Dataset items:
____
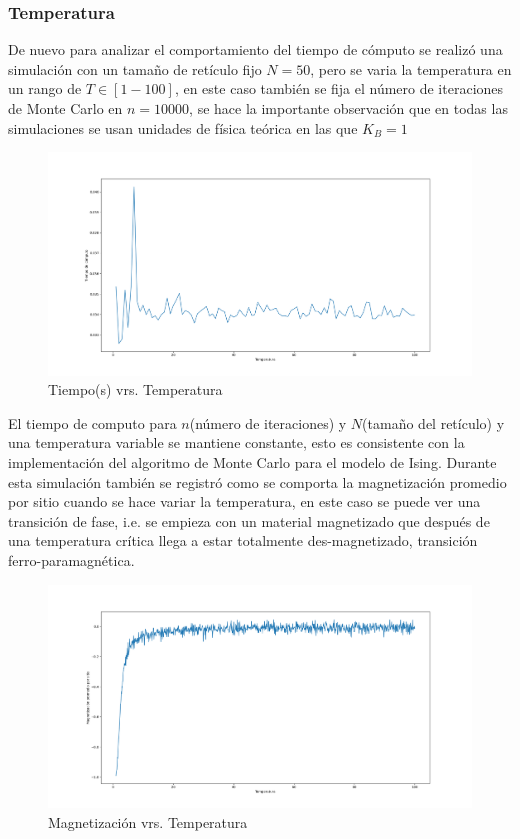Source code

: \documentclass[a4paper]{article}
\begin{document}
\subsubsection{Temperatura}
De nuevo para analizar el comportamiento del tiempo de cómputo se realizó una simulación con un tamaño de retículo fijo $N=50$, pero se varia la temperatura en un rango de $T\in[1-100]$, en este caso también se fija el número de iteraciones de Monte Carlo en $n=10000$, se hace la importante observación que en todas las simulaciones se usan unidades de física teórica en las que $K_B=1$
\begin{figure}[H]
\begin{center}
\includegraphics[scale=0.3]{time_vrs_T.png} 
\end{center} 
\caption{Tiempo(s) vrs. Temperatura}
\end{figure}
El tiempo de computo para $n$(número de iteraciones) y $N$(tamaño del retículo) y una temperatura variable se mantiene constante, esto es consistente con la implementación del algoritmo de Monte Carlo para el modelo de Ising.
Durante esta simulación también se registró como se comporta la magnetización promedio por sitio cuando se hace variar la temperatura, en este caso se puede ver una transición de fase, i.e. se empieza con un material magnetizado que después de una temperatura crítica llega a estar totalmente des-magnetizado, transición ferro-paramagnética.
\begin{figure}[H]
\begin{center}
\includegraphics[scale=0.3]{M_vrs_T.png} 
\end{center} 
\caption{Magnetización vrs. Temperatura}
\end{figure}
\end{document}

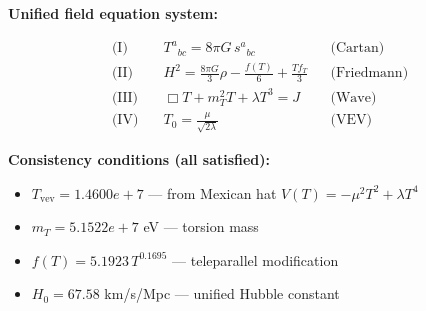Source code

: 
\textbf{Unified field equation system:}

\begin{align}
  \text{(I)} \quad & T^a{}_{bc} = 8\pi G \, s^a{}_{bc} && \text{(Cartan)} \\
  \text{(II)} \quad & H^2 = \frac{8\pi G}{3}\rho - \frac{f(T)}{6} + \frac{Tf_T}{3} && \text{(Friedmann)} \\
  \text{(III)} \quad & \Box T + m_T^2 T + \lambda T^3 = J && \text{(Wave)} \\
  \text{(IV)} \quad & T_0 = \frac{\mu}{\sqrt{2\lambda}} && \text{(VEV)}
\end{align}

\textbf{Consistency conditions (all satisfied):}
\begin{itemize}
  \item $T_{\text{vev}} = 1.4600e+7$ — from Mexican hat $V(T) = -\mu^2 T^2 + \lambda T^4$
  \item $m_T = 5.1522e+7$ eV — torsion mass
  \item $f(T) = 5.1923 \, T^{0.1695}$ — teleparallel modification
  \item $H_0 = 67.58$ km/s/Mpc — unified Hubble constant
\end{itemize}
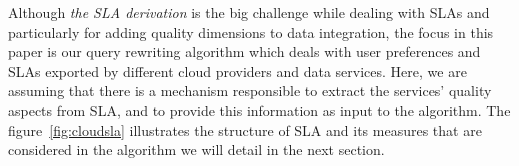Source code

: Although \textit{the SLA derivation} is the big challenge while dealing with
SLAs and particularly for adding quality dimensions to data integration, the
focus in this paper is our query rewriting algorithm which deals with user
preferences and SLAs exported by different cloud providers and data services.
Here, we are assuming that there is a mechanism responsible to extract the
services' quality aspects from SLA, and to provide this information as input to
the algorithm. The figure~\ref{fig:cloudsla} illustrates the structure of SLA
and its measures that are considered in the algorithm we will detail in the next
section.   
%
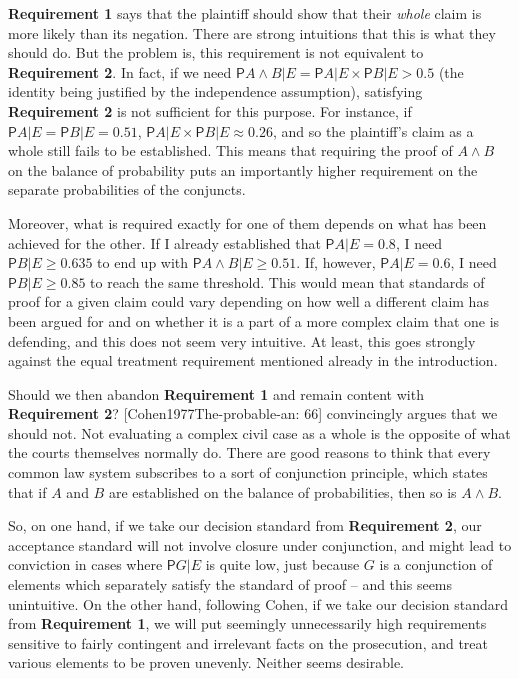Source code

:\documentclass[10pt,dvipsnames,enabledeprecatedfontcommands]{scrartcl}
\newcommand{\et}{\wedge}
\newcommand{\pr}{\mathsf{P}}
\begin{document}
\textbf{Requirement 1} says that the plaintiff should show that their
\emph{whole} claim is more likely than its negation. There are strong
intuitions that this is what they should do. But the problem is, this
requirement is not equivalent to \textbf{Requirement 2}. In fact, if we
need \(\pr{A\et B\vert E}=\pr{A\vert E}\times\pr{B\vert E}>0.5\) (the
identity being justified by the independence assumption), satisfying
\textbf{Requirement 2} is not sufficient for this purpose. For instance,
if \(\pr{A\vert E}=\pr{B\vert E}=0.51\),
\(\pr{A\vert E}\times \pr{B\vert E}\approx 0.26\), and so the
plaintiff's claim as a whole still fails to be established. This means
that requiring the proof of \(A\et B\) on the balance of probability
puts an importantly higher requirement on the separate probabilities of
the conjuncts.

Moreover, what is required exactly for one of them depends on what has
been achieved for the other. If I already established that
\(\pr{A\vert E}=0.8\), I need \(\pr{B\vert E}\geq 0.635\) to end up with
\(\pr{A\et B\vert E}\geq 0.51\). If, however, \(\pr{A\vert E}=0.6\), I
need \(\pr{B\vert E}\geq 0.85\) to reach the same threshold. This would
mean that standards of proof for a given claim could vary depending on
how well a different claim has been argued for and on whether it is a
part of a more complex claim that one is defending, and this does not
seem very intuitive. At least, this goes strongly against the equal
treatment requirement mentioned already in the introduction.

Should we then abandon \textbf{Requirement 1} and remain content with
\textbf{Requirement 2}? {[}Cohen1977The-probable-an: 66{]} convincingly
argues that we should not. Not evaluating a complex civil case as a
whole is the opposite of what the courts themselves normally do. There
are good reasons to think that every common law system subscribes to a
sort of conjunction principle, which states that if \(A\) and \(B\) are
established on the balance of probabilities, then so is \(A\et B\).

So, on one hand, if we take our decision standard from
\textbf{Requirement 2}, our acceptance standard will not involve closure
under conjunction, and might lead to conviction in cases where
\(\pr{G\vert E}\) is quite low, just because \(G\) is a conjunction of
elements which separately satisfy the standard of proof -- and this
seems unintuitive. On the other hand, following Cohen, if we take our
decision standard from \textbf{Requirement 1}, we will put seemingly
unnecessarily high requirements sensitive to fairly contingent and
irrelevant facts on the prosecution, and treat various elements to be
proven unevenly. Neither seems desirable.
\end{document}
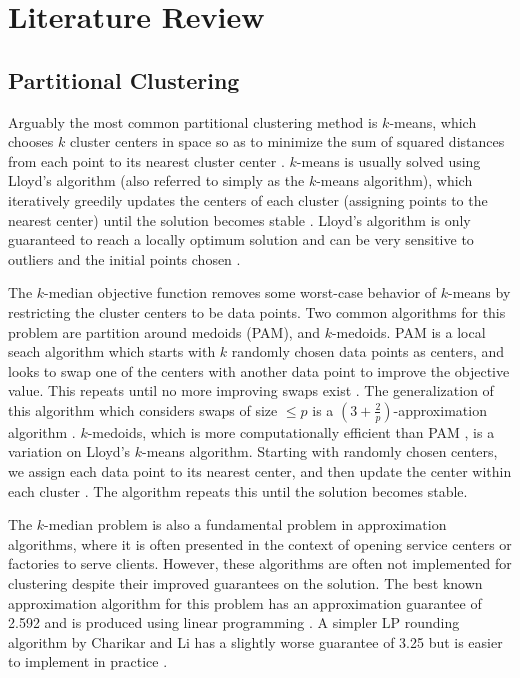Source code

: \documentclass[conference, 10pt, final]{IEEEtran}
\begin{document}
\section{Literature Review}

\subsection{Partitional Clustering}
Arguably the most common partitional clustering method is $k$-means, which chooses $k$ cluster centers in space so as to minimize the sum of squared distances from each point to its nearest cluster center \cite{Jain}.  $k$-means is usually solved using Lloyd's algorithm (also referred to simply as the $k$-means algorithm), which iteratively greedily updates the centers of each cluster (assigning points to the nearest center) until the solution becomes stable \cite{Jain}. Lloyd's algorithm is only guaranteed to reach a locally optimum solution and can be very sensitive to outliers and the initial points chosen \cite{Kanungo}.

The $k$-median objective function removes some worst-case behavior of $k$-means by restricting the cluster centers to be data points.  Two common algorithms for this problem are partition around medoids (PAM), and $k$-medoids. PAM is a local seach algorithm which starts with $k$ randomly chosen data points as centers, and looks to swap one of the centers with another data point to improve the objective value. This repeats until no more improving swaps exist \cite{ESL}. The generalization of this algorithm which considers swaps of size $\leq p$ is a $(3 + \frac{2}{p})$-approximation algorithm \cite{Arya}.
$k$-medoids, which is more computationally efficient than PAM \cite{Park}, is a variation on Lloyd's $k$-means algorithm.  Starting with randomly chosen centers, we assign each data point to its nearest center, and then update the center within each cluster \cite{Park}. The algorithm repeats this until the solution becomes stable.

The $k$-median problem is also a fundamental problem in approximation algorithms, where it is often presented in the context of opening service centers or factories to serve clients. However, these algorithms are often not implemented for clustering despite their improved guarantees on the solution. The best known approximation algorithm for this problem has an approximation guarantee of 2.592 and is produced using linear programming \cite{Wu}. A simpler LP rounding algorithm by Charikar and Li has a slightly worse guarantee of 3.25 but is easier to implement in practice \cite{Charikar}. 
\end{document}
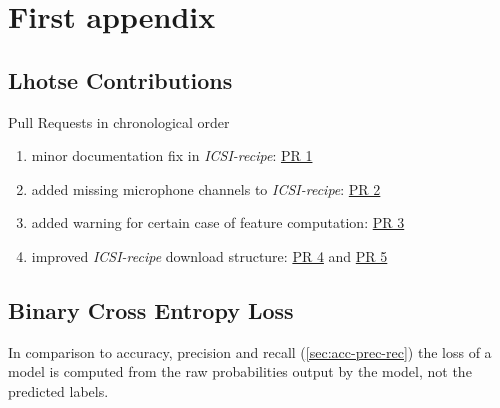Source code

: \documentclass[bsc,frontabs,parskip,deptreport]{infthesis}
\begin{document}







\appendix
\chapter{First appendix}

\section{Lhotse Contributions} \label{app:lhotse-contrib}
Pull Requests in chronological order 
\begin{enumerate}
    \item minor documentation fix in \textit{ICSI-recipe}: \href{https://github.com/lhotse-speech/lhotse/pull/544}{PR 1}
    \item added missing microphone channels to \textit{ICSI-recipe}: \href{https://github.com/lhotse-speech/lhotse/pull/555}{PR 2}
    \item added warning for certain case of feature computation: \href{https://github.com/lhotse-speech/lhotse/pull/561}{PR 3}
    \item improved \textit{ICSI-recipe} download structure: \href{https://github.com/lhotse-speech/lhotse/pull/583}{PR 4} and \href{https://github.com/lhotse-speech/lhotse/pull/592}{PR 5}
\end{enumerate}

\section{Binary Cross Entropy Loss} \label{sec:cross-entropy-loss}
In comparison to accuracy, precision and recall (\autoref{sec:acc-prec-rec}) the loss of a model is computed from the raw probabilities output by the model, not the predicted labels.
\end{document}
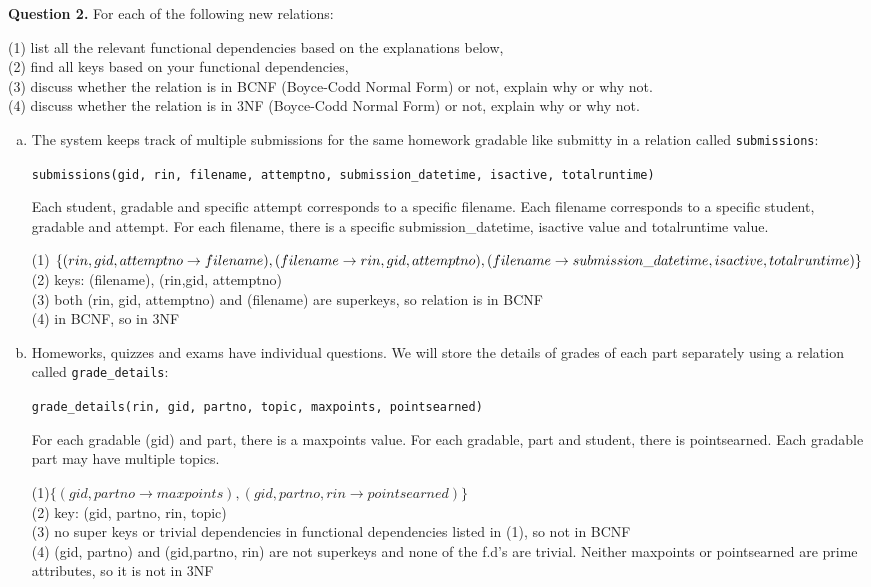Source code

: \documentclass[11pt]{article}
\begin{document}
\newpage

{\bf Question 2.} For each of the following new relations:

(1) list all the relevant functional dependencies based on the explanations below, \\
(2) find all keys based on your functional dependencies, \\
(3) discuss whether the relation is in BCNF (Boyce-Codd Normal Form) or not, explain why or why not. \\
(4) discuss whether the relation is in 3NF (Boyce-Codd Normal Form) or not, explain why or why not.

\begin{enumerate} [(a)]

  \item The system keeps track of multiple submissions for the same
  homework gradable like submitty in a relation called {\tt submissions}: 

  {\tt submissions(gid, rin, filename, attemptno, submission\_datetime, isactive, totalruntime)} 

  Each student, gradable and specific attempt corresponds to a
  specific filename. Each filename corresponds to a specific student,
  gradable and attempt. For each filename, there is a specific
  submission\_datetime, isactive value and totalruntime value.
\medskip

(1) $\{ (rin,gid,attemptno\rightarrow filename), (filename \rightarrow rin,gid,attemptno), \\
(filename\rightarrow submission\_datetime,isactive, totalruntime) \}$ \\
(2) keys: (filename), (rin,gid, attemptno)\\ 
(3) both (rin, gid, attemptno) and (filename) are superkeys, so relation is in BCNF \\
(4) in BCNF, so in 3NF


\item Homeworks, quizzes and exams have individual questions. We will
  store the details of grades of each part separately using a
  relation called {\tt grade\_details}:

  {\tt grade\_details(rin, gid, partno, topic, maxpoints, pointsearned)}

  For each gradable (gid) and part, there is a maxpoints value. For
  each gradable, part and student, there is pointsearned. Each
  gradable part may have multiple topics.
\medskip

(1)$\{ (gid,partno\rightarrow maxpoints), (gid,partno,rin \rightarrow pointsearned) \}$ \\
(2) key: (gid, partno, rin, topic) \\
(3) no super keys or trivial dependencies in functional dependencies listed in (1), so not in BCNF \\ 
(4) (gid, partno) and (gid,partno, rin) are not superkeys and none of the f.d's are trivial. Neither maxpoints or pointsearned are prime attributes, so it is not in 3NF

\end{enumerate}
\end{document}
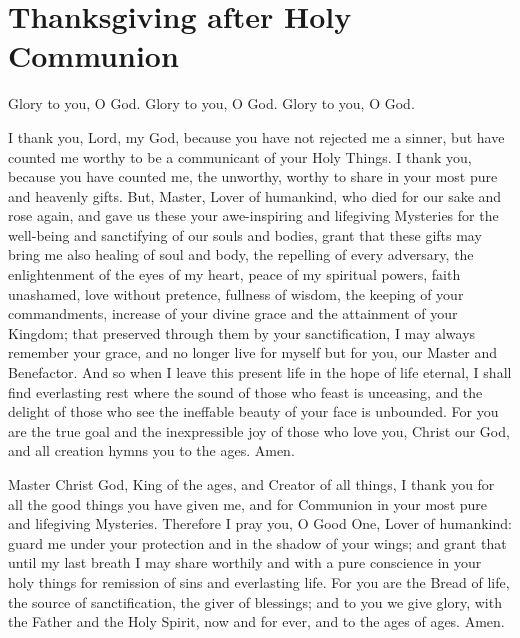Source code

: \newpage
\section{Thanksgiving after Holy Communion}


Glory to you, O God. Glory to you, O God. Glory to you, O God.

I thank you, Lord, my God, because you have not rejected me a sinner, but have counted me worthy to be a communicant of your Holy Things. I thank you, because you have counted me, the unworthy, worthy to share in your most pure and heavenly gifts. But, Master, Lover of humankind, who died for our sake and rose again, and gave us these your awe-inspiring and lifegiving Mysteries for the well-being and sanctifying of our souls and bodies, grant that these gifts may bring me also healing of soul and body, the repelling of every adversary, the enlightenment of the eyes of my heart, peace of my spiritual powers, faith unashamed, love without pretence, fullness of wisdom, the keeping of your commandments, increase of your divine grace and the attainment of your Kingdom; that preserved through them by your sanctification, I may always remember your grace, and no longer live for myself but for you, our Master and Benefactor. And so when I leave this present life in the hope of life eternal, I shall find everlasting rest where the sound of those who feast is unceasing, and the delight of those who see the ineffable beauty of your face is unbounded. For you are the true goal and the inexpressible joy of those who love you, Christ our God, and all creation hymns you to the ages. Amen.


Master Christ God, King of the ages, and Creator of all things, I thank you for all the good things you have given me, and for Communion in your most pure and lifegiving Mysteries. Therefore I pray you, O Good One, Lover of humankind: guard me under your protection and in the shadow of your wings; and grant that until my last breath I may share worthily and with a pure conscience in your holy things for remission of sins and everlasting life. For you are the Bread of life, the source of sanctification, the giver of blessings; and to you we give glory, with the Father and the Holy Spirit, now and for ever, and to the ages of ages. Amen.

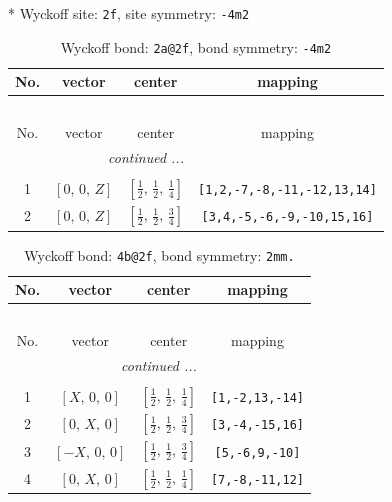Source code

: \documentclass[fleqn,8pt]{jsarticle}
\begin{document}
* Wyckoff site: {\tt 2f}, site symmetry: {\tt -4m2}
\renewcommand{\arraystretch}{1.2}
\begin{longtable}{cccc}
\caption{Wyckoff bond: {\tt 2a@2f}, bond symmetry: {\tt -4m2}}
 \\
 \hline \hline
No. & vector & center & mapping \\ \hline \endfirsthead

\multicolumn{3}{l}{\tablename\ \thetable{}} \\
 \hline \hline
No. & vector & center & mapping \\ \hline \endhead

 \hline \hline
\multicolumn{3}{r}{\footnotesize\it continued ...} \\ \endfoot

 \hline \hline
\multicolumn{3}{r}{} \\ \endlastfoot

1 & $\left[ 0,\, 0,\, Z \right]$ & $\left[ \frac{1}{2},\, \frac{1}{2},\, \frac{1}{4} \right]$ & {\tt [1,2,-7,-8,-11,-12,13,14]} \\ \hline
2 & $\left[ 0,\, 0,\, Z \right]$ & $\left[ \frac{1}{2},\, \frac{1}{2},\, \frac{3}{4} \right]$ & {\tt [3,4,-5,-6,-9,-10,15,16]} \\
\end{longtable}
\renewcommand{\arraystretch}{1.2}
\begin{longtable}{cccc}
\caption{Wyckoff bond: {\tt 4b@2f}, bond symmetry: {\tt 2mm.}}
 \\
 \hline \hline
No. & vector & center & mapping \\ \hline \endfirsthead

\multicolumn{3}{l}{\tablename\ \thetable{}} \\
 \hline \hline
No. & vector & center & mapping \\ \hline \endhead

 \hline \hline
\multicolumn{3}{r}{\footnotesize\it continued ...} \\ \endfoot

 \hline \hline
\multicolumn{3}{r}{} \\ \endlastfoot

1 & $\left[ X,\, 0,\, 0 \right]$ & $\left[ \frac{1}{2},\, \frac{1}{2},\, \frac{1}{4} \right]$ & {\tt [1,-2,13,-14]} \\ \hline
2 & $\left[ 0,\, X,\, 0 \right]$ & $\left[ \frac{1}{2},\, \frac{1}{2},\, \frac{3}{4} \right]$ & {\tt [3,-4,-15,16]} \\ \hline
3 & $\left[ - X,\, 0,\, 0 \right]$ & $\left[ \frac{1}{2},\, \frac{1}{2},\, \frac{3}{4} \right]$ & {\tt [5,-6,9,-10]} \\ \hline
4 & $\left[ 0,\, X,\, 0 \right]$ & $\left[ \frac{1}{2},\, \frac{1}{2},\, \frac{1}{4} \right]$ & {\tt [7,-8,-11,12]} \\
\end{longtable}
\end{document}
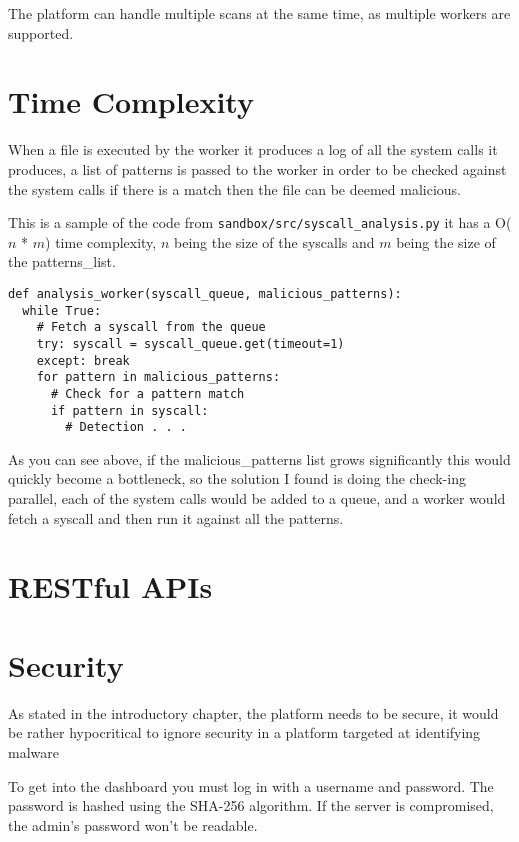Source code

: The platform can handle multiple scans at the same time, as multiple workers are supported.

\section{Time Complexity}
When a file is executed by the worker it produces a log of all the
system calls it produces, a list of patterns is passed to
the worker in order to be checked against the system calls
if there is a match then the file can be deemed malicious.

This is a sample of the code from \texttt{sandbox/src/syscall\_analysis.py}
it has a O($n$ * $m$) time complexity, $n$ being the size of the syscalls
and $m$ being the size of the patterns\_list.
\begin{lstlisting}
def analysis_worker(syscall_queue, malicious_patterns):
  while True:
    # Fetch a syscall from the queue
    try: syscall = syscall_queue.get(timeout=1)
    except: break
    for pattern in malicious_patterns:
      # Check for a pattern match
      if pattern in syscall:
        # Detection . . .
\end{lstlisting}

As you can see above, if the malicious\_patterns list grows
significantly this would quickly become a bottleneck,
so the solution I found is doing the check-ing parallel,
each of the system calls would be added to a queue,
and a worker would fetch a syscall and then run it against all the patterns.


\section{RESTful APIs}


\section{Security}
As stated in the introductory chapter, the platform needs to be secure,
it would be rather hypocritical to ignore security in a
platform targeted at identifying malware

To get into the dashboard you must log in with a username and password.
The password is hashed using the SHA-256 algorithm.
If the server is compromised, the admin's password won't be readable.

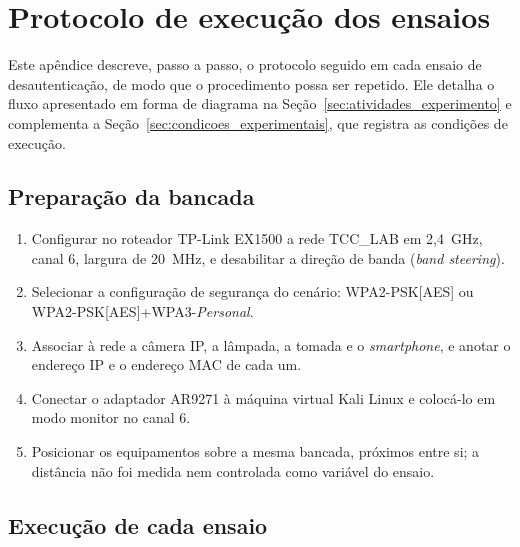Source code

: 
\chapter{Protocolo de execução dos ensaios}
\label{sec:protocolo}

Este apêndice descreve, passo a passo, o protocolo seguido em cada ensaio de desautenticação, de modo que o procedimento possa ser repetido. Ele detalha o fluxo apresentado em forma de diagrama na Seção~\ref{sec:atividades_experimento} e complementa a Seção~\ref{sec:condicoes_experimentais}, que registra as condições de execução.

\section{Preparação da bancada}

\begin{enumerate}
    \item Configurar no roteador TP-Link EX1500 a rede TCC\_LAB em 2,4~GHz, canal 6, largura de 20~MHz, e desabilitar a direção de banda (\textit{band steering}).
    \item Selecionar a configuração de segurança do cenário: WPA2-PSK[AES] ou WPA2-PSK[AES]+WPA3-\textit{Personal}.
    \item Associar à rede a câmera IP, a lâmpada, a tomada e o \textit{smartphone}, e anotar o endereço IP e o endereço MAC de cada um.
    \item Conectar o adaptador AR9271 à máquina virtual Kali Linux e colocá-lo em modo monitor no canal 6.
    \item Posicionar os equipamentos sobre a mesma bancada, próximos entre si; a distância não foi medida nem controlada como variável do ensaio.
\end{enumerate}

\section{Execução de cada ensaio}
____
# [EXERCISE DETAILS]
Would you copy out, exactly and with no pictures, only the lines above from the one that contains "irrelevant facts on" through the one that contains "solution becomes stable."?

# [RESULT FOR THIS EXERCISE]
irrelevant facts on the prosecution, and treat various elements to be
proven unevenly. Neither seems desirable.
\end{document}
Source code

: \documentclass[conference, 10pt, final]{IEEEtran}
\begin{document}
\section{Literature Review}

\subsection{Partitional Clustering}
Arguably the most common partitional clustering method is $k$-means, which chooses $k$ cluster centers in space so as to minimize the sum of squared distances from each point to its nearest cluster center \cite{Jain}.  $k$-means is usually solved using Lloyd's algorithm (also referred to simply as the $k$-means algorithm), which iteratively greedily updates the centers of each cluster (assigning points to the nearest center) until the solution becomes stable \cite{Jain}. Lloyd's algorithm is only guaranteed to reach a locally optimum solution and can be very sensitive to outliers and the initial points chosen \cite{Kanungo}.

The $k$-median objective function removes some worst-case behavior of $k$-means by restricting the cluster centers to be data points.  Two common algorithms for this problem are partition around medoids (PAM), and $k$-medoids. PAM is a local seach algorithm which starts with $k$ randomly chosen data points as centers, and looks to swap one of the centers with another data point to improve the objective value. This repeats until no more improving swaps exist \cite{ESL}. The generalization of this algorithm which considers swaps of size $\leq p$ is a $(3 + \frac{2}{p})$-approximation algorithm \cite{Arya}.
$k$-medoids, which is more computationally efficient than PAM \cite{Park}, is a variation on Lloyd's $k$-means algorithm.  Starting with randomly chosen centers, we assign each data point to its nearest center, and then update the center within each cluster \cite{Park}. The algorithm repeats this until the solution becomes stable.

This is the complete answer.